- What the exercise asks
For the word "kind", return each line of the data in which it occurs.

- Record excerpts
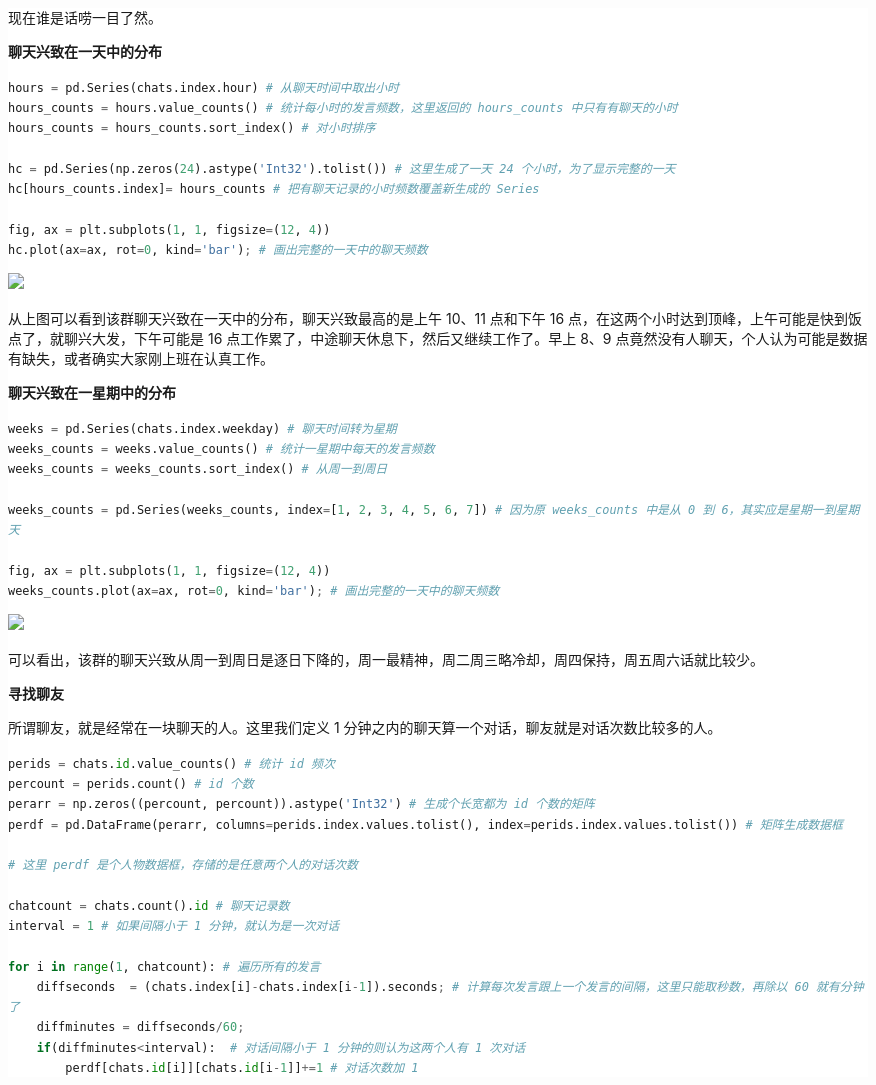 

现在谁是话唠一目了然。

**聊天兴致在一天中的分布**


```python
hours = pd.Series(chats.index.hour) # 从聊天时间中取出小时
hours_counts = hours.value_counts() # 统计每小时的发言频数，这里返回的 hours_counts 中只有有聊天的小时
hours_counts = hours_counts.sort_index() # 对小时排序

hc = pd.Series(np.zeros(24).astype('Int32').tolist()) # 这里生成了一天 24 个小时，为了显示完整的一天
hc[hours_counts.index]= hours_counts # 把有聊天记录的小时频数覆盖新生成的 Series

fig, ax = plt.subplots(1, 1, figsize=(12, 4))
hc.plot(ax=ax, rot=0, kind='bar'); # 画出完整的一天中的聊天频数
```


![](/image/data-analysis/586070-20160530180744430-1686523426.png)




从上图可以看到该群聊天兴致在一天中的分布，聊天兴致最高的是上午 10、11 点和下午 16 点，在这两个小时达到顶峰，上午可能是快到饭点了，就聊兴大发，下午可能是 16 点工作累了，中途聊天休息下，然后又继续工作了。早上 8、9 点竟然没有人聊天，个人认为可能是数据有缺失，或者确实大家刚上班在认真工作。

**聊天兴致在一星期中的分布**


```python
weeks = pd.Series(chats.index.weekday) # 聊天时间转为星期
weeks_counts = weeks.value_counts() # 统计一星期中每天的发言频数
weeks_counts = weeks_counts.sort_index() # 从周一到周日

weeks_counts = pd.Series(weeks_counts, index=[1, 2, 3, 4, 5, 6, 7]) # 因为原 weeks_counts 中是从 0 到 6，其实应是星期一到星期天

fig, ax = plt.subplots(1, 1, figsize=(12, 4))
weeks_counts.plot(ax=ax, rot=0, kind='bar'); # 画出完整的一天中的聊天频数
```


![](/image/data-analysis/586070-20160530180754946-1624561618.png)




可以看出，该群的聊天兴致从周一到周日是逐日下降的，周一最精神，周二周三略冷却，周四保持，周五周六话就比较少。

**寻找聊友**

所谓聊友，就是经常在一块聊天的人。这里我们定义 1 分钟之内的聊天算一个对话，聊友就是对话次数比较多的人。


```python
perids = chats.id.value_counts() # 统计 id 频次
percount = perids.count() # id 个数
perarr = np.zeros((percount, percount)).astype('Int32') # 生成个长宽都为 id 个数的矩阵
perdf = pd.DataFrame(perarr, columns=perids.index.values.tolist(), index=perids.index.values.tolist()) # 矩阵生成数据框

# 这里 perdf 是个人物数据框，存储的是任意两个人的对话次数

chatcount = chats.count().id # 聊天记录数
interval = 1 # 如果间隔小于 1 分钟，就认为是一次对话

for i in range(1, chatcount): # 遍历所有的发言
    diffseconds  = (chats.index[i]-chats.index[i-1]).seconds; # 计算每次发言跟上一个发言的间隔，这里只能取秒数，再除以 60 就有分钟了
    diffminutes = diffseconds/60;
    if(diffminutes<interval):  # 对话间隔小于 1 分钟的则认为这两个人有 1 次对话
        perdf[chats.id[i]][chats.id[i-1]]+=1 # 对话次数加 1
```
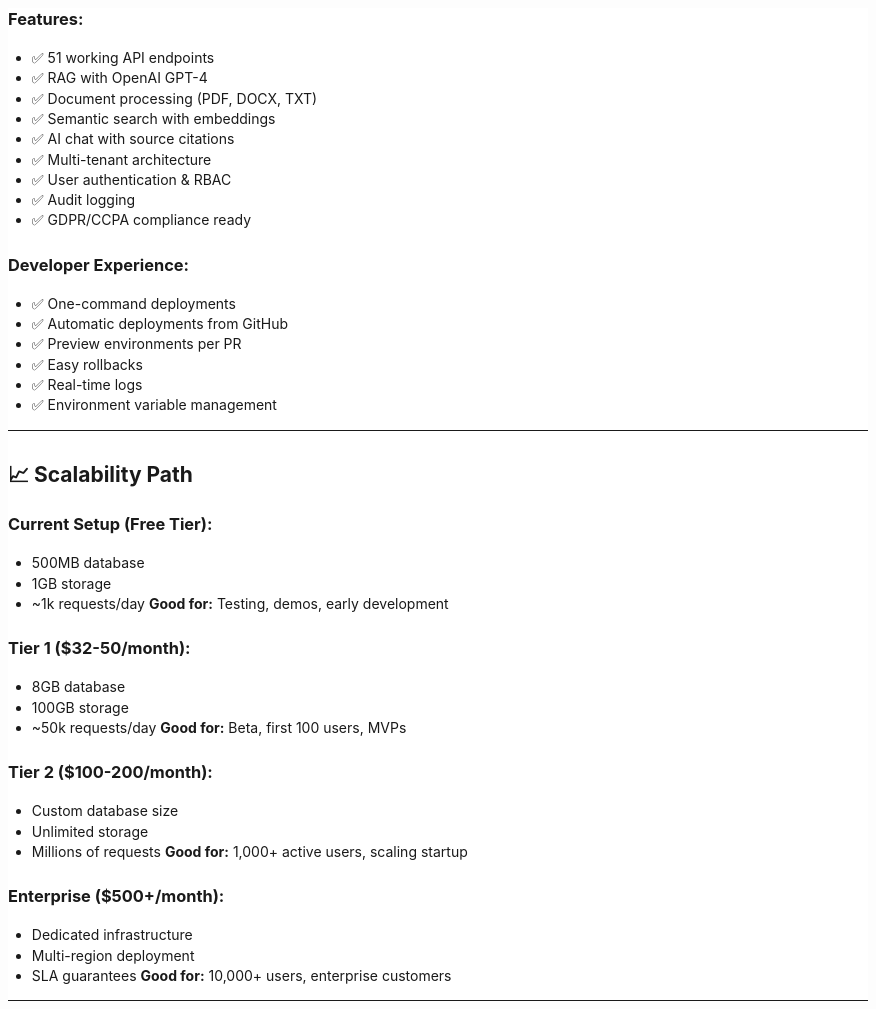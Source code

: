 ### Features:
- ✅ 51 working API endpoints
- ✅ RAG with OpenAI GPT-4
- ✅ Document processing (PDF, DOCX, TXT)
- ✅ Semantic search with embeddings
- ✅ AI chat with source citations
- ✅ Multi-tenant architecture
- ✅ User authentication & RBAC
- ✅ Audit logging
- ✅ GDPR/CCPA compliance ready

### Developer Experience:
- ✅ One-command deployments
- ✅ Automatic deployments from GitHub
- ✅ Preview environments per PR
- ✅ Easy rollbacks
- ✅ Real-time logs
- ✅ Environment variable management

---

## 📈 Scalability Path

### Current Setup (Free Tier):
- 500MB database
- 1GB storage
- ~1k requests/day
**Good for:** Testing, demos, early development

### Tier 1 ($32-50/month):
- 8GB database
- 100GB storage
- ~50k requests/day
**Good for:** Beta, first 100 users, MVPs

### Tier 2 ($100-200/month):
- Custom database size
- Unlimited storage
- Millions of requests
**Good for:** 1,000+ active users, scaling startup

### Enterprise ($500+/month):
- Dedicated infrastructure
- Multi-region deployment
- SLA guarantees
**Good for:** 10,000+ users, enterprise customers

---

- Answer space
hc.plot(ax=ax, rot=0, kind='bar'); # 画出完整的一天中的聊天频数
weeks_counts.plot(ax=ax, rot=0, kind='bar'); # 画出完整的一天中的聊天频数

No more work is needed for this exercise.